With some basic algebra,

\[\sigma^2 = \lambda, \;\;\; \sigma = \sqrt{\lambda}\]

import matplotlib.pyplot as plt
import numpy as np
import math

x = np.linspace(-5, 5, 1000)
# y = 1 / (1 + np.e**(-x))
# mu = 0
# sigma = 1
# normal: y = 1 / (sigma * np.sqrt(2*np.pi)) * np.e**(-0.5*((x-mu)/sigma)**2)

lambdaP = 4
lambdaP2 = 10
lambdaP3 = 20

k = np.linspace(0, 40, 41) # k = np.ndarray
kList = list(k)
newK = list()

for i in kList:
  newK.append(math.factorial(int(i)))
# print(newK)
newKNP = np.asarray(newK)
# type(newKNP) # np.ndarray
 
y = (lambdaP**k) * (np.e**(-lambdaP)) / newKNP 
y2 = (lambdaP2**k) * (np.e**(-lambdaP2)) / newKNP 
y3 = (lambdaP3**k) * (np.e**(-lambdaP3)) / newKNP 

# type(y)
plt.plot(k.tolist(), y.tolist())
plt.plot(k.tolist(), y2.tolist())
plt.plot(k.tolist(), y3.tolist())

plt.legend(["lambda = 4", "lambda = 10", "lambda = 20"])
plt.title("Poisson Distributions")

# also works, but generates two separate plots
# fig, ax = plt.subplots()
# ax.plot(k,y)

# fig, ax2 = plt.subplots()
# ax2.plot(k,y2)
 

Poisson Distributions with Different Lambdas

The $\Gamma$ Distribution

The definition of a gamma function is as follows:

Definition

\[\Gamma(x) = \int_0^\infty t^{x-1}e^{-t} dt\]

With integration by parts, the second property can be proven in less than three lines.

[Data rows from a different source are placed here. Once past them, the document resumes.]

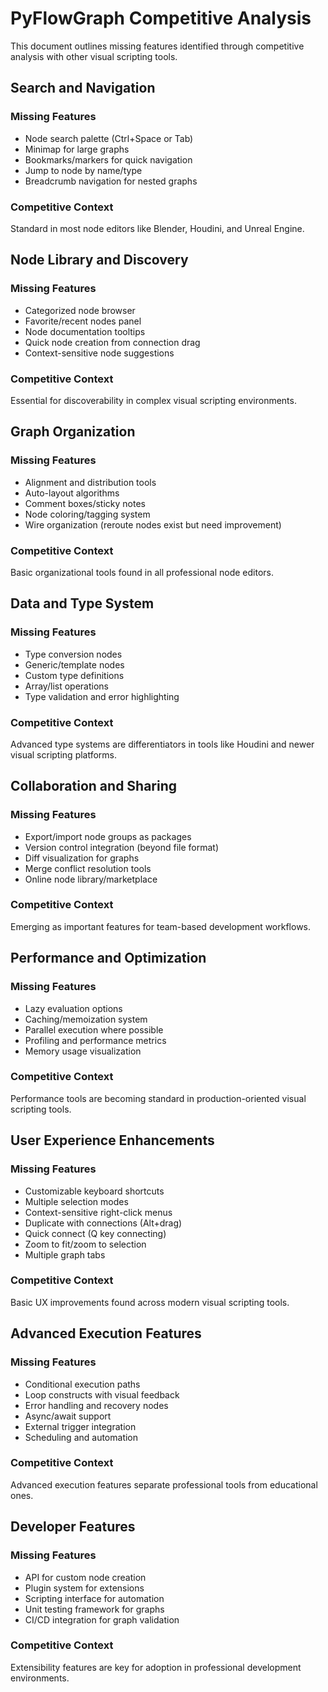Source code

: # PyFlowGraph Competitive Analysis

This document outlines missing features identified through competitive analysis with other visual scripting tools.

## Search and Navigation

### Missing Features
- Node search palette (Ctrl+Space or Tab)
- Minimap for large graphs
- Bookmarks/markers for quick navigation
- Jump to node by name/type
- Breadcrumb navigation for nested graphs

### Competitive Context
Standard in most node editors like Blender, Houdini, and Unreal Engine.

## Node Library and Discovery

### Missing Features
- Categorized node browser
- Favorite/recent nodes panel
- Node documentation tooltips
- Quick node creation from connection drag
- Context-sensitive node suggestions

### Competitive Context
Essential for discoverability in complex visual scripting environments.

## Graph Organization

### Missing Features
- Alignment and distribution tools
- Auto-layout algorithms
- Comment boxes/sticky notes
- Node coloring/tagging system
- Wire organization (reroute nodes exist but need improvement)

### Competitive Context
Basic organizational tools found in all professional node editors.

## Data and Type System

### Missing Features
- Type conversion nodes
- Generic/template nodes
- Custom type definitions
- Array/list operations
- Type validation and error highlighting

### Competitive Context
Advanced type systems are differentiators in tools like Houdini and newer visual scripting platforms.

## Collaboration and Sharing

### Missing Features
- Export/import node groups as packages
- Version control integration (beyond file format)
- Diff visualization for graphs
- Merge conflict resolution tools
- Online node library/marketplace

### Competitive Context
Emerging as important features for team-based development workflows.

## Performance and Optimization

### Missing Features
- Lazy evaluation options
- Caching/memoization system
- Parallel execution where possible
- Profiling and performance metrics
- Memory usage visualization

### Competitive Context
Performance tools are becoming standard in production-oriented visual scripting tools.

## User Experience Enhancements

### Missing Features
- Customizable keyboard shortcuts
- Multiple selection modes
- Context-sensitive right-click menus
- Duplicate with connections (Alt+drag)
- Quick connect (Q key connecting)
- Zoom to fit/zoom to selection
- Multiple graph tabs

### Competitive Context
Basic UX improvements found across modern visual scripting tools.

## Advanced Execution Features

### Missing Features
- Conditional execution paths
- Loop constructs with visual feedback
- Error handling and recovery nodes
- Async/await support
- External trigger integration
- Scheduling and automation

### Competitive Context
Advanced execution features separate professional tools from educational ones.

## Developer Features

### Missing Features
- API for custom node creation
- Plugin system for extensions
- Scripting interface for automation
- Unit testing framework for graphs
- CI/CD integration for graph validation

### Competitive Context
Extensibility features are key for adoption in professional development environments.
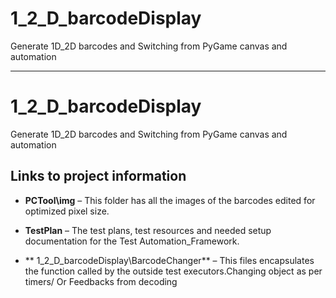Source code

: # 1_2_D_barcodeDisplay
Generate 1D_2D barcodes and Switching from PyGame canvas and automation

***

# 1_2_D_barcodeDisplay
Generate 1D_2D barcodes and Switching from PyGame canvas and automation

## Links to project information

- **PCTool\img**  – This folder has all the images of the barcodes edited for optimized pixel size.

- **TestPlan** – The test plans, test resources and needed setup documentation for the Test Automation_Framework.

- ** 1_2_D_barcodeDisplay\BarcodeChanger**  – This files encapsulates the function called by the outside test executors.Changing object as per timers/ Or Feedbacks from decoding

And by substituting one in place of $x$, the third property can also be easily shown. With the second and third properties, the first one is then trivial.

Properties

\[\Gamma(n) = (n-1)!\] \[\Gamma(n+1) = n\Gamma(n)\] \[\Gamma(1) = 1\]

Gamma distribution PDF

Replace x by alpha, t by x from definition.

\[\Gamma(\alpha) = \int_0^{\infty} x^{\alpha-1} \cdot e^{-x} dx\] \[1 = \frac{1}{\Gamma(\alpha)} \cdot \int_0^{\infty} x^{\alpha-1}e^{-x} dx\]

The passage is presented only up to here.